Problem statement
Each line from the one with "#### **Model Saving Logging**" to the final line of the data must be reproduced exactly, and no other line may appear.

Exercise data Start Marker

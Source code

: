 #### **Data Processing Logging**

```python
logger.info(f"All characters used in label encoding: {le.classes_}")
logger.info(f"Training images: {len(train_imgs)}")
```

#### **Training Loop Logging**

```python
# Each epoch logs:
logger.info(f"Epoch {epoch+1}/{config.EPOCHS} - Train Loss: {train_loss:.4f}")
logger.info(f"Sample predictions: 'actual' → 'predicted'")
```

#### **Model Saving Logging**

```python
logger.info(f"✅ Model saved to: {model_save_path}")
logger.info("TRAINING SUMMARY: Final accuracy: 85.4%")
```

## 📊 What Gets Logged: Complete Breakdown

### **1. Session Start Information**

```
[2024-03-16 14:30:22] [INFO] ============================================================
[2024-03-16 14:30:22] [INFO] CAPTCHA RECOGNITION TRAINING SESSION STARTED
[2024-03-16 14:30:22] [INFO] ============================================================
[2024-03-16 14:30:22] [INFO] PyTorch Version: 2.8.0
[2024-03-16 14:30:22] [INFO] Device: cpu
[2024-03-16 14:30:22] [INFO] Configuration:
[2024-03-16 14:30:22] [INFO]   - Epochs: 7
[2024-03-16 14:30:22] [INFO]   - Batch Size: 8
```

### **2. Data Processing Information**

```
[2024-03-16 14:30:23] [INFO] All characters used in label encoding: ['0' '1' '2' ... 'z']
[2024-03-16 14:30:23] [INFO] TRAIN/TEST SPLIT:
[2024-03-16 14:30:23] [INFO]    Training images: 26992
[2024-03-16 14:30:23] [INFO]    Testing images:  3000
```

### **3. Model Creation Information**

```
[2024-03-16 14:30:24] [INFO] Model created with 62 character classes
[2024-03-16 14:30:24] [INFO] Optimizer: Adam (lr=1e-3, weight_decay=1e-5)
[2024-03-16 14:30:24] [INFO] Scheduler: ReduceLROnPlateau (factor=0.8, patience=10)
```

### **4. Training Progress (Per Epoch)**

Exercise data End Marker

Output for this task
#### **Model Saving Logging**

```python
logger.info(f"✅ Model saved to: {model_save_path}")
logger.info("TRAINING SUMMARY: Final accuracy: 85.4%")
```

## 📊 What Gets Logged: Complete Breakdown

### **1. Session Start Information**

```
[2024-03-16 14:30:22] [INFO] ============================================================
[2024-03-16 14:30:22] [INFO] CAPTCHA RECOGNITION TRAINING SESSION STARTED
[2024-03-16 14:30:22] [INFO] ============================================================
[2024-03-16 14:30:22] [INFO] PyTorch Version: 2.8.0
[2024-03-16 14:30:22] [INFO] Device: cpu
[2024-03-16 14:30:22] [INFO] Configuration:
[2024-03-16 14:30:22] [INFO]   - Epochs: 7
[2024-03-16 14:30:22] [INFO]   - Batch Size: 8
```

### **2. Data Processing Information**

```
[2024-03-16 14:30:23] [INFO] All characters used in label encoding: ['0' '1' '2' ... 'z']
[2024-03-16 14:30:23] [INFO] TRAIN/TEST SPLIT:
[2024-03-16 14:30:23] [INFO]    Training images: 26992
[2024-03-16 14:30:23] [INFO]    Testing images:  3000
```

### **3. Model Creation Information**

```
[2024-03-16 14:30:24] [INFO] Model created with 62 character classes
[2024-03-16 14:30:24] [INFO] Optimizer: Adam (lr=1e-3, weight_decay=1e-5)
[2024-03-16 14:30:24] [INFO] Scheduler: ReduceLROnPlateau (factor=0.8, patience=10)
```

### **4. Training Progress (Per Epoch)**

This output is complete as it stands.